[Date Prev][Date Next][Thread Prev][Thread Next][Date Index][Thread Index]
Re: [Qemu-devel] [RFC PATCH 2/3] raw-posix: Convert Linux AIO submission
From: |
Markus Armbruster |
Subject: |
Re: [Qemu-devel] [RFC PATCH 2/3] raw-posix: Convert Linux AIO submission to coroutines |
Date: |
Fri, 28 Nov 2014 09:59:00 +0100 |
User-agent: |
Gnus/5.13 (Gnus v5.13) Emacs/24.3 (gnu/linux) |
Ming Lei <address@hidden> writes:
> On 11/28/14, Markus Armbruster <address@hidden> wrote:
>> Ming Lei <address@hidden> writes:
>>
>>> Hi Kevin,
>>>
>>> On Wed, Nov 26, 2014 at 10:46 PM, Kevin Wolf <address@hidden> wrote:
>>>> This improves the performance of requests because an ACB doesn't need to
>>>> be allocated on the heap any more. It also makes the code nicer and
>>>> smaller.
>>>
>>> I am not sure it is good way for linux aio optimization:
>>>
>>> - for raw image with some constraint, coroutine can be avoided since
>>> io_submit() won't sleep most of times
>>>
>>> - handling one time coroutine takes much time than handling malloc,
>>> memset and free on small buffer, following the test data:
>>>
>>> -- 241ns per coroutine
>>
>> What do you mean by "coroutine" here? Create + destroy?
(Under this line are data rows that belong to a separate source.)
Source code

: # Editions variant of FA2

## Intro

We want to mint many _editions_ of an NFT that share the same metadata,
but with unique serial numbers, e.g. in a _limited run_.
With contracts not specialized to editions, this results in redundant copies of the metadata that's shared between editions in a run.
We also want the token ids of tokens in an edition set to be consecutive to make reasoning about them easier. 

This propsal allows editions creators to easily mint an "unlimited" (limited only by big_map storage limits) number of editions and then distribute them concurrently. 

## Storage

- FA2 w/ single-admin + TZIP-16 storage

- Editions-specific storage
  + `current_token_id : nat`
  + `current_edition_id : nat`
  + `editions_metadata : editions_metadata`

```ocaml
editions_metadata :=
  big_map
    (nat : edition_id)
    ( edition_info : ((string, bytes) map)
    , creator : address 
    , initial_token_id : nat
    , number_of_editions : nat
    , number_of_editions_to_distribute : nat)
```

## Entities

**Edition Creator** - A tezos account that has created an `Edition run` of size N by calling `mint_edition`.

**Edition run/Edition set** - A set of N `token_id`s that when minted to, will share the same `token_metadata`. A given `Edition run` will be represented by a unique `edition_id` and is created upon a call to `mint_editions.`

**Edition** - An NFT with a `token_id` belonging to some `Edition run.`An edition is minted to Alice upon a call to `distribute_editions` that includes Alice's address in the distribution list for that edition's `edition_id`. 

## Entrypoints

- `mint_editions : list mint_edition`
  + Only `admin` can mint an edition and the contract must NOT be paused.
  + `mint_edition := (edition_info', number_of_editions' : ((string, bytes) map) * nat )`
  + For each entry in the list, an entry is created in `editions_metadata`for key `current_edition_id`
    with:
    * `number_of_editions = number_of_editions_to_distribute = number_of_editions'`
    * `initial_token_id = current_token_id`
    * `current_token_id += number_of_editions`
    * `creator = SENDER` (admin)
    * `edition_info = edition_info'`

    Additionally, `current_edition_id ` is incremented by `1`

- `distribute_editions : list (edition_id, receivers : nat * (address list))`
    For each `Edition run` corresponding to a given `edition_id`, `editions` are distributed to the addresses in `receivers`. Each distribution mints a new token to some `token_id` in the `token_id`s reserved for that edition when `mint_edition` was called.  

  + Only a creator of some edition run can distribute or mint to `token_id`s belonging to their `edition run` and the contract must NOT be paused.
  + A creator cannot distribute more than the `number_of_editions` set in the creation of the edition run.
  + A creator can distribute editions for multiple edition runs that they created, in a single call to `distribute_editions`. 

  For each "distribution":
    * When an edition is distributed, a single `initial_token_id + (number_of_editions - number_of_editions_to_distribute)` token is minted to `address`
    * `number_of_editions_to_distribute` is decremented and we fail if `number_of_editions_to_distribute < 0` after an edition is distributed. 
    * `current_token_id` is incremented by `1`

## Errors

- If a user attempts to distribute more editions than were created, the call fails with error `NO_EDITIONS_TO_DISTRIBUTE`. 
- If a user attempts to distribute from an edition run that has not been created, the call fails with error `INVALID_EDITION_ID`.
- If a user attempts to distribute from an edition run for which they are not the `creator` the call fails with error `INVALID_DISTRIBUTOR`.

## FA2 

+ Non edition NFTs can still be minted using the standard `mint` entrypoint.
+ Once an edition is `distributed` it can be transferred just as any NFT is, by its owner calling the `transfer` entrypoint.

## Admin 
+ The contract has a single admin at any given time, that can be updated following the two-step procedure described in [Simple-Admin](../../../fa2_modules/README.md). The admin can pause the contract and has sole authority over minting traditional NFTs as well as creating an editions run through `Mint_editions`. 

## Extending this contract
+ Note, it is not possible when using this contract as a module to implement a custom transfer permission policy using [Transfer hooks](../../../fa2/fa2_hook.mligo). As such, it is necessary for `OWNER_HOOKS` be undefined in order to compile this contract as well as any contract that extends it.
Yield?
>
> Please see perf_cost() in tests/test-coroutine.c
static __attribute__((noinline)) void perf_cost_func(void *opaque)
{
qemu_coroutine_yield();
}
static void perf_cost(void)
{
const unsigned long maxcycles = 40000000;
unsigned long i = 0;
double duration;
unsigned long ops;
Coroutine *co;
g_test_timer_start();
while (i++ < maxcycles) {
co = qemu_coroutine_create(perf_cost_func);
qemu_coroutine_enter(co, &i);
qemu_coroutine_enter(co, NULL);
}
duration = g_test_timer_elapsed();
ops = (long)(maxcycles / (duration * 1000));
g_test_message("Run operation %lu iterations %f s, %luK operations/s, "
"%luns per coroutine",
maxcycles,
duration, ops,
(unsigned long)(1000000000 * duration) / maxcycles);
}
This tests create, enter, yield, reenter, terminate, destroy. The cost
of create + destroy may well dominate.
If we create and destroy coroutines for each AIO request, we're doing it
wrong. I doubt Kevin's doing it *that* wrong ;)
Anyway, let's benchmark the real code instead of putting undue trust in
tests/test-coroutine.c micro-benchmarks.